Berkali-kali ia mengatakan ‘this is funny’ kalo ada visual menarik dari liputannya. Salah satunya demonstrasi yang dilakukan pasukan jihandak, tapi kemudian salah satu petugas lupa memasukkan film ke alat x-ray yang mereka miliki. Kepanikan mereka saat tahu tidak ada film di dalam mesin x-ray di-roll begitu saja, dengan audio nat.sound yang lengkap. (Ternyata kata dio, David waktu di poso pake mic panjang di atas kameranya sehingga bisa tajam menangkap audio.). Belakangan dia bilang begini, “remember, tv itu kan hiburan jadi apa pun..yah harus menarik supaya pemirsa saya tidak pindah channel.”.

Dia mengatakan itu setelah ditanya soal pendekatan kemanusiaan dibanding penyelidikan kasus dalam liputan investigasi. Pertanyaannya adalah liputan “investigasi” (atau diakui sebagai investigasi walaupun hanya in-depth reporting) di Indonesia (paling tidak selama ini di FTA) fokus kepada pengungkapan sesuatu yang baru terkait kasus tertentu. Cara bertuturnya pun lebih pada data-data baru dan bukan ‘pelaku’-nya, langsung atau tidak langsung. Seperti contoh Da’i Bachtiar tadi. David hanya bilang, “orang kan nonton tv untuk lihat orang…”.

Lalu Dhandy, korlip RCTI, tanya sama dia, dari sekian banyak liputan yang dia buat, mana yang bisa diklasifikasi sebagai investigasi. Ia hanya menyebutkan liputan soal terror di Indonesia ‘bisa’ dikategorikan sebagai investigasi, tapi ia menekankan yang dilakukannya mungkin ‘baru’ bagi pemirsa Australia tapi mungkin tidak baru lagi bagi pemirsa Indonesia.

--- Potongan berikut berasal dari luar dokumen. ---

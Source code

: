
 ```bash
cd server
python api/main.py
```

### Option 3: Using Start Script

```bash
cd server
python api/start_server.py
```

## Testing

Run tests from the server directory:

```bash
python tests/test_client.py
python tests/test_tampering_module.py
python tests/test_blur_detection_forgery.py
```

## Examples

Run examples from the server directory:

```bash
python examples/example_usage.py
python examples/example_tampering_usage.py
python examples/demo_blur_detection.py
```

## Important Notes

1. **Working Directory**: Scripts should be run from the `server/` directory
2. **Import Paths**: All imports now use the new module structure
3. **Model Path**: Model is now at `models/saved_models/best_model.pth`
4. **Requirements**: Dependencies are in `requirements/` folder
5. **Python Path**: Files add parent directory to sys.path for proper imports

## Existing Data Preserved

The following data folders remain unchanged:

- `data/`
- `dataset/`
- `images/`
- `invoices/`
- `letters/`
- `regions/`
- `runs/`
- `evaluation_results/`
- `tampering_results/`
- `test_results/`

Sedangkan liputannya di Timor Leste (lengkap dengan tembak2an usai wawancara dengan Alfredo Reinado) dikatakannya sebagai situation report. Liputan Timor Leste dikatakannya sebagai contoh bagus untuk liputan investigasi yang gagal. Tujuan liputannya sebenarnya adalah membuktikan keterlibatan Australia dalam krisis politik di Timor Leste. Tapi gagal. Sementara liputannya tentang kasus Munir, dia mengatakan, “investigasi saya adalah baca majalah tempo!”, sambil tertawa.

Amrul kamerawan Astro (cie-cie Amrul) lalu komentar, “liputannya dia konsentrasi ke reporting yah…jadi menunggu momen yang dicari.” (David soalnya VJ – kebanyakan visual dia ambil sendiri).

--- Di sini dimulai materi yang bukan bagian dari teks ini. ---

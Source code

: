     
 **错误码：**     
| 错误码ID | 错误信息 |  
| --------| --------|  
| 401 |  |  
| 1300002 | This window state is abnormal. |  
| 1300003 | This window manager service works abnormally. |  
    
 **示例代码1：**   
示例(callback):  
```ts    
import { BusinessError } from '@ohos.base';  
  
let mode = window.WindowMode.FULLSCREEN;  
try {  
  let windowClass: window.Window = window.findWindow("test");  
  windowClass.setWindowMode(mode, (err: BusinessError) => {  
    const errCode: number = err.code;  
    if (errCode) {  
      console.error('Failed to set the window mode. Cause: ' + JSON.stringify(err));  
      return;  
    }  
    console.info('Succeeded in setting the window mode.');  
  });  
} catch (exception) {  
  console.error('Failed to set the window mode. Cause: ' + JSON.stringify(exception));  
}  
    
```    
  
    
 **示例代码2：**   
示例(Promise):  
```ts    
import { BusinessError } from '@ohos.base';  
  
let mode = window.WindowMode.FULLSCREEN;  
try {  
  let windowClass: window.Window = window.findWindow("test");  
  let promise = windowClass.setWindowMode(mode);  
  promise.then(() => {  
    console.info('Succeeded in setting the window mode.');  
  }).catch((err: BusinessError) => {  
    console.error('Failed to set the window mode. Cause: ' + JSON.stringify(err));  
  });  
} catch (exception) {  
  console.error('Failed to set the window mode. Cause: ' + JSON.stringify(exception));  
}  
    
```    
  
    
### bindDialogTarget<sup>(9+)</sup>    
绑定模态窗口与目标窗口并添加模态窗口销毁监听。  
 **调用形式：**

Terakhir, soal label investigasi. David bilang, definisi investigasi bagi dia adalah ‘revealing something’. Tapi kemudian dia mengatakan setiap hari jurnalis di program harian kan selalu mengungkap sesuatu yang baru juga. Jadi sulit mendefinisikan suatu liputan itu investigasi atau bukan. Sementara di kampusnya dulu (UTS – University of Technology Sydney) tidak dibahas tentang investigative journalism karena masih diperdebatkan. Dia pun setuju kebanyakan yang dilakukan adalah in-depth reporting.

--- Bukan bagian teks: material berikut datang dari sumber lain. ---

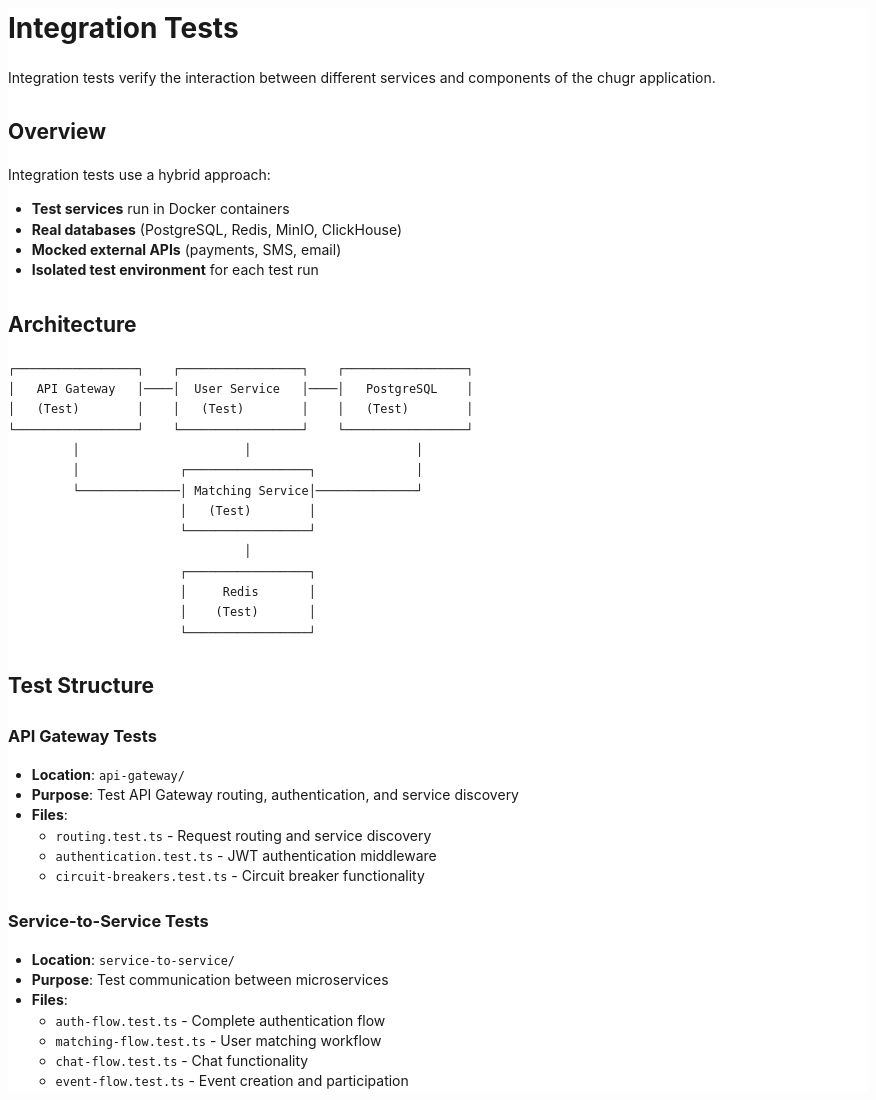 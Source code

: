 # Integration Tests

Integration tests verify the interaction between different services and components of the chugr application.

## Overview

Integration tests use a hybrid approach:
- **Test services** run in Docker containers
- **Real databases** (PostgreSQL, Redis, MinIO, ClickHouse)
- **Mocked external APIs** (payments, SMS, email)
- **Isolated test environment** for each test run

## Architecture

```
┌─────────────────┐    ┌─────────────────┐    ┌─────────────────┐
│   API Gateway   │────│  User Service   │────│   PostgreSQL    │
│   (Test)        │    │   (Test)        │    │   (Test)        │
└─────────────────┘    └─────────────────┘    └─────────────────┘
         │                       │                       │
         │              ┌─────────────────┐              │
         └──────────────│ Matching Service│──────────────┘
                        │   (Test)        │
                        └─────────────────┘
                                 │
                        ┌─────────────────┐
                        │     Redis       │
                        │    (Test)       │
                        └─────────────────┘
```

## Test Structure

### API Gateway Tests
- **Location**: `api-gateway/`
- **Purpose**: Test API Gateway routing, authentication, and service discovery
- **Files**:
  - `routing.test.ts` - Request routing and service discovery
  - `authentication.test.ts` - JWT authentication middleware
  - `circuit-breakers.test.ts` - Circuit breaker functionality

### Service-to-Service Tests
- **Location**: `service-to-service/`
- **Purpose**: Test communication between microservices
- **Files**:
  - `auth-flow.test.ts` - Complete authentication flow
  - `matching-flow.test.ts` - User matching workflow
  - `chat-flow.test.ts` - Chat functionality
  - `event-flow.test.ts` - Event creation and participation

Solusi: Banyak2 nonton program ‘in depth’ dari negara-negara lain supaya dapet ide baru cara bertutur kali yeh…

Interesting facts & comments:

- Michael Moore’s ‘Fahrenheit 911’ investigasi gak? David: “Bukan. Itu Dokumenter.”
- Biaya produksi rata2 AUS$ 10,000,- kalo termasuk post pro AUS$ 15,000,-an. Massa produksi 6 minggu rata-rata.
- Rekonstruksi sesaat sebelum almarhum Munir meninggal, dibuat dengan menggunakan ‘mata kamera’ sebagai ‘mata Munir’.
- David:”Liputan investigasi paling 3 kali dalam setahun”. Untuk program setiap minggu, Dateline juga menampilkan profile dan human interest. Jadi tidak setiap minggu in-depth.